1 Het woord van de HEERE kwam tot mij:
2 Mensenkind, geef een raadsel op en leg een gelijkenis voor aan het huis van Israël,
3 en zeg: Zo zegt de Heere HEERE: De grote arend met grote vleugels, lange vlerken, vol veren, en die veel kleuren had, kwam naar de Libanon en nam de kruin van een ceder mee.
4 Hij plukte de top met zijn uitlopers af, hij bracht hem in een land van kooplieden, en zette hem in een stad van handelaars.
5 Hij nam van het zaaigoed van het land en legde het in een zaaiveld. Hij nam het mee naar een plaats waar veel water was, als een wilg plantte hij het.
6 Toen kwam het op en het werd een wijnstok, breed uitgroeiend, laag van stam, zodat zijn takken naar de arend gericht zouden zijn, terwijl zijn wortels onder hem bleven. Zo werd hij een wijnstok. Hij kreeg ranken en liet twijgen uitlopen.
7 Maar er was een andere grote arend, met grote vleugels en vol veren. En zie, deze wijnstok richtte zijn wortels naar hem, en zijn takken liet hij naar hem uitlopen, opdat de arend hem bevochtigen zou en niet het perk waarin hij geplant was.

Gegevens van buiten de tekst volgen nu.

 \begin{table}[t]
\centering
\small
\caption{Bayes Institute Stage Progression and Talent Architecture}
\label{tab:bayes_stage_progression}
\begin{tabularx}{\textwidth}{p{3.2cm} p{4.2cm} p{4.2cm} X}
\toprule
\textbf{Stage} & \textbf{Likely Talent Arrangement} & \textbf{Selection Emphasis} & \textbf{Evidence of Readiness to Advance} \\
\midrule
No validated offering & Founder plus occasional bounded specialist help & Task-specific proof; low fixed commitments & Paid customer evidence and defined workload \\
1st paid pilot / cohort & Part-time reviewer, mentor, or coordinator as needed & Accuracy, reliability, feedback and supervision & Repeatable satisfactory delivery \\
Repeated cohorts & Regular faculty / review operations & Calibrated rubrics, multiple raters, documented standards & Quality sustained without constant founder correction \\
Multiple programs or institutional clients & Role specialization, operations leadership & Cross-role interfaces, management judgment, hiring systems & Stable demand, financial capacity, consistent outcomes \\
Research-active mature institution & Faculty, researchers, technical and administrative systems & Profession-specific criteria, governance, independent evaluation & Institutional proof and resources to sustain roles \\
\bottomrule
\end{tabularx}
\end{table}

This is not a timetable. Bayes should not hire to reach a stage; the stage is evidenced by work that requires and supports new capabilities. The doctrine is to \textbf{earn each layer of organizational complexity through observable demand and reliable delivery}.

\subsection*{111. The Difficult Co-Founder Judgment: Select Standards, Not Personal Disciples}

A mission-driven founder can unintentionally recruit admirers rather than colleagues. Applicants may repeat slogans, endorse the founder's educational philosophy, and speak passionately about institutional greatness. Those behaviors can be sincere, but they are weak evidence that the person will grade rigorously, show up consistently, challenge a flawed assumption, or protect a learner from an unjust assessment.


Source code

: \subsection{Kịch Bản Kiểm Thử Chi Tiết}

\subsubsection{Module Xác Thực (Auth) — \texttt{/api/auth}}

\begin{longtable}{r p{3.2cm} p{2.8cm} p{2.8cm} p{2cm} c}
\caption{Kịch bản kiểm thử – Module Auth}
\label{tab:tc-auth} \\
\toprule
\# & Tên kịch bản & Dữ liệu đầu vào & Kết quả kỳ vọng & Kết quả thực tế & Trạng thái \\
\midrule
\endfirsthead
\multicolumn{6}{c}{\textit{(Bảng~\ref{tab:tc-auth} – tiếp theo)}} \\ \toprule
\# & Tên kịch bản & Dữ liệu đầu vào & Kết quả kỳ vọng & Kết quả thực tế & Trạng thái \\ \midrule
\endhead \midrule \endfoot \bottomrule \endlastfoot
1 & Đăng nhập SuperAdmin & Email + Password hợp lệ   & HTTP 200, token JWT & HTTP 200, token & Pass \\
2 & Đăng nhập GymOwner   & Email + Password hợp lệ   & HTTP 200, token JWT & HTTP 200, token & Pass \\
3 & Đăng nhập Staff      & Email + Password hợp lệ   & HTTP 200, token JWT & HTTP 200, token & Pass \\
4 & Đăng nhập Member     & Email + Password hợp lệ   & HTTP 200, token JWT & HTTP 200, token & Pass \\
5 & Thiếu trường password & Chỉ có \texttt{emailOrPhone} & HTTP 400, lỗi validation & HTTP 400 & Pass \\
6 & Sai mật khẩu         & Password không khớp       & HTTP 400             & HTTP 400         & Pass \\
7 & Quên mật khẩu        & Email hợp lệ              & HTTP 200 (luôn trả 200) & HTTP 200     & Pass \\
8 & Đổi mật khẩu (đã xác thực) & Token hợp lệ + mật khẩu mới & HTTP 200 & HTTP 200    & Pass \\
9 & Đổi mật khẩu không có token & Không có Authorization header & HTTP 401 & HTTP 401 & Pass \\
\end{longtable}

8 Hij was geplant in een goed veld, bij veel water, om takken te vormen en vrucht te dragen, om een prachtige wijnstok te worden.
9 Zeg: Zo zegt de Heere HEERE: Zal hij gedijen? Zal hij niet zijn wortels uitrukken en zijn vruchten afplukken, zodat hij verdort? Hij zal met alle bladeren die aan hem ontspruiten, verdorren, en er is geen grote arm en geen talrijk volk nodig om hem van zijn wortels los te maken.
10 En zie, zal hij, als hij geplant is, gedijen? Zal hij niet zeker verdorren wanneer de oostenwind hem aanraakt? Op het perk waar hij ontsproten is, zal hij verdorren!
11 Het woord van de HEERE kwam tot mij:
12 Zeg toch tegen dat opstandige huis: Weet u niet wat deze dingen betekenen? Zeg: Zie, de koning van Babel is naar Jeruzalem gekomen; hij nam zijn koning en zijn vorsten gevangen en bracht hen bij zich in Babel.
13 Vervolgens nam hij iemand uit het koninklijk nageslacht, sloot met hem een verbond en liet hem een eed zweren. De machthebbers van het land nam hij weg,
14 zodat het een onbeduidend koninkrijk werd, dat zich niet kon verheffen, maar zijn verbond in acht nam om te kunnen blijven bestaan.
15 Maar hij kwam in opstand tegen hem door zijn gezanten naar Egypte te sturen, opdat men hem paarden en veel volk zou geven. Zou hij erin slagen? Zou hij ontkomen die zulke dingen doet? Zou hij een verbond verbreken en ontkomen?
16 Zo waar Ik leef, spreekt de Heere HEERE, voorwaar, in de woonplaats van de koning die hem koning gemaakt heeft, wiens eed hij verachtte en wiens verbond hij verbrak, bij hem, midden in Babel, zal hij sterven!
17 En de farao zal met een groot leger en een grote verzamelde gemeenschap in de strijd niets kunnen uitrichten, als men een belegeringsdam zal opwerpen en een schans zal bouwen om vele levens uit te roeien.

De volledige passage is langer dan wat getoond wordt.